Wikipedia says:

MPEG4-MVC compresses both left and right eye views with a typical 50% overhead compared to equivalent 2D content, and can provide full 1080p resolution backward compatibility with current 2D Blu-ray Disc players.

So if a Blu-Ray 3D is completely backwards compatible to a regular Blu-Ray, why do all consumer Blu-Ray-3D packages contain a 2D as well as a 3D disc? Is that just marketing (so people will even buy it if they don’t yet have a 3D-capable setup) or is there some technical reason behind this?

  • Disk allocation and production is part of A/V production, so I think this is safely on topic, particularly since there is a real production reason why this is.
    – AJ Henderson
    Dec 3, 2013 at 21:43

3 Answers 3


Disk space. The 3d content takes more space so there is generally not enough room for special features. The 2d special features are only on the 2d disk. They take up the room that the second eye takes on the 3d disk. They could make a special features only disk, but this is generally more expensive since it requires another master and another production line. It's more cost effective and better marketing to just include the 2D copy.
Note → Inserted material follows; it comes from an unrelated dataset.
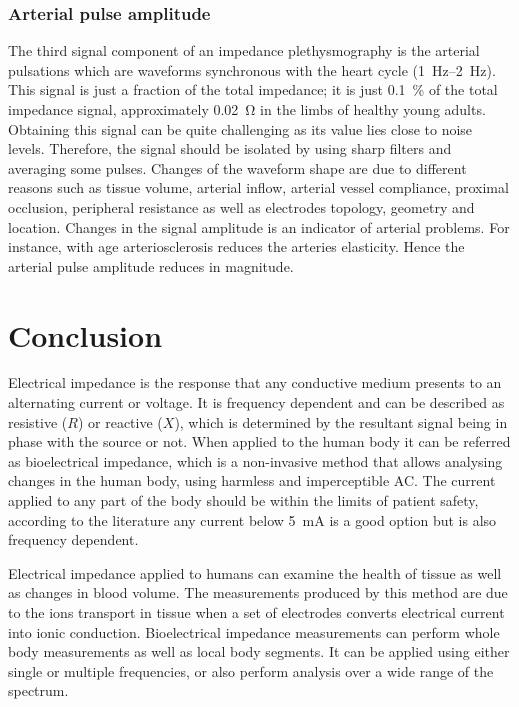 \subsubsection{Arterial pulse amplitude}
The third signal component of an impedance plethysmography is the arterial pulsations which are waveforms synchronous with the heart cycle (\SIrange{1}{2}{\hertz}). This signal is just a fraction of the total impedance; it is just \SI{0.1}{\percent} of the total impedance signal, approximately \SI{0.02}{\ohm} in the limbs of healthy young adults. Obtaining this signal can be quite challenging as its value lies close to noise levels. Therefore, the signal should be isolated by using sharp filters and averaging some pulses. Changes of the waveform shape are due to different reasons such as tissue volume, arterial inflow, arterial vessel compliance, proximal occlusion, peripheral resistance as well as electrodes topology, geometry and location.  Changes in the signal amplitude is an indicator of arterial problems. For instance, with age arteriosclerosis reduces the arteries elasticity. Hence the arterial pulse amplitude reduces in magnitude.

\section{Conclusion}
Electrical impedance is the response that any conductive medium presents to an alternating current or voltage. It is frequency dependent and can be described as resistive ($R$) or reactive ($X$), which is determined by the resultant signal being in phase with the source or not. When applied to the human body it can be referred as bioelectrical impedance, which is a non-invasive method that allows analysing changes in the human body, using harmless and imperceptible AC. The current applied to any part of the body should be within the limits of patient safety, according to the literature any current below \SI{5}{\mA} is a good option but is also frequency dependent. 

Electrical impedance applied to humans can examine the health of tissue as well as changes in blood volume. The measurements produced by this method are due to the ions transport in tissue when a set of electrodes converts electrical current into ionic conduction. Bioelectrical impedance measurements can perform whole body measurements as well as local body segments. It can be applied using either single or multiple frequencies, or also perform analysis over a wide range of the spectrum.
  • Why does making a special-features-only disc require a new master while a 2D disc does not? Doesn’t every version with different content require a new master? Dec 4, 2013 at 7:30
  • 1
    @RaphaelSchweikert - yes, but most often the 2D disc is the same as the non-3d retail version, so they would make that disk anyway. They don't just sell all 3d versions because it doesn't make sense to include the 3D disk when someone doesn't want it (extra cost) and because the convention is to charge extra for the 3d version. If they ever stop charging extra, we may see them just release the 3d version and not bother with a 2d, but currently that isn't the market direction.
    – AJ Henderson
    Dec 4, 2013 at 14:09

One aspect that I hadn’t considered when posting the question: For this to work, the 2D version would have to be somehow be “contained” in the 3D version. I wasn’t considering that this might not be true at all.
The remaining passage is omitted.